From 133 B.C.E until the 15th century C.E., the 4,000-mile Silk Road was used by international traders, who carried everything from material goods and religious ideals to the Bubonic Plague through deserts, mountains and across the Mediterranean Sea.

The performance series revisits the trade route and emphasizes peaceful interconnections and coexistence among cultures. The January concert features music majors with voice concentrations singing songs from Korea, Japan and Ukraine, among other nations. Students chose selections from sheet music Boldt compiled by sifting through databases, websites and libraries.

Along with her search for music, Boldt met weekly over Zoom with Kim, who was researching and performing abroad for most of the summer. Connecting from across the world through their computer screens, Boldt and Kim brought together Eastern and Western cultures through music.

“Sometimes, Alyssa and I had a 13-hour time difference,” Kim said. “But that did not diminish our connection at all. We talked a lot about our own journeys as human beings, as well as doing the research. We got to establish a deeper connection through this experience.”

A musician for most of her life, Boldt is the recipient of the donor-funded Snyder Family Vocal Music Scholarship. She started her education at UD as a music therapy major, but after developing an interest in diversity and social justice issues on campus, she changed majors to music to marry her activism with her passion for music.

Boldt’s new major led her to discover ethnomusicology, the study of music in non-Western cultural contexts.

“This project really aligned with what I might be doing in the future,” Boldt said. “It’s very research-based within the ethnomusicology realm. It gave me a feel for what my future could potentially look like.”

Coming from so many cultures, the diverse nature of the Silk Road’s music challenged Boldt to broaden her horizons as a musician and researcher.

“One of the things that really surprised me was that it was somewhat difficult to find western notation for some of these songs,” she said. “You have songs from the Middle East and South Asia, where western notation is not used.

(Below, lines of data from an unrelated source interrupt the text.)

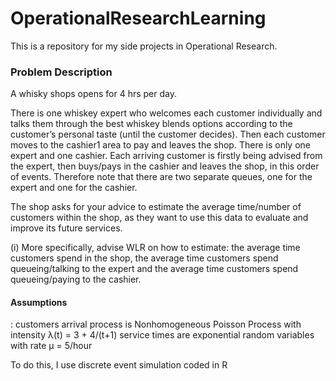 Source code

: # OperationalResearchLearning
This is a repository for my side projects in Operational Research.
<br><H3>Problem Description</H3> 
 A whisky shops opens for 4 hrs per day.

There is one whiskey expert who welcomes each customer individually and talks them through the best whiskey blends options according to the customer’s personal taste (until the  customer decides). Then each customer moves to the cashier1 area to pay and leaves the shop. There is only one expert and one cashier. Each arriving customer is firstly being  advised from the expert, then buys/pays in the cashier and leaves the shop, in this order of events. Therefore note that there are two separate queues, one for the expert and one  for the cashier. 

The shop asks for your advice to estimate the average time/number of customers within the shop, as they want to use this data to evaluate and improve its future services.

 (i) More specifically, advise WLR on how to estimate: the average time customers spend in the shop, the average time customers spend queueing/talking to the expert and the  average time customers spend queueing/paying to the cashier. 
<br>
<H4>Assumptions</H4>: customers arrival process is Nonhomogeneous Poisson Process with intensity λ(t) = 3 + 4/(t+1)
             service times are exponential random variables with rate µ = 5/hour


To do this, I use discrete event simulation coded in R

For our students who are trained in western notation, they wouldn’t be able to read it as easily.”

The differences in notation encouraged Boldt to think creatively about how she could help other voice students successfully perform these songs of the past. She considered how students might listen to the pieces, learn them and adjust the accompaniment to best fit their individual abilities.

Kim said the Dean’s Summer Fellowship program is an opportunity for students and faculty to interact in different ways and bring new ideas to the table.

“This was my third mentoring experience with the Dean’s Summer Fellowship program,” Kim said. “I find summer research really offers one-on-one quality interaction between students and faculty, away from classes and responsibilities during the school year. I genuinely love that part of it.” 

Boldt said her research experience through the program opened her eyes to the lessons that can be learned by studying cultures beyond the West and how music can help people overcome differences.

“When you’re learning about all these different cultures, you’re learning about places you don’t find in your regular history classes,” she said. “You’re delving into so many different ways and walks of life. It gives you a greater appreciation for diversity, differences and uniqueness that exist everywhere.”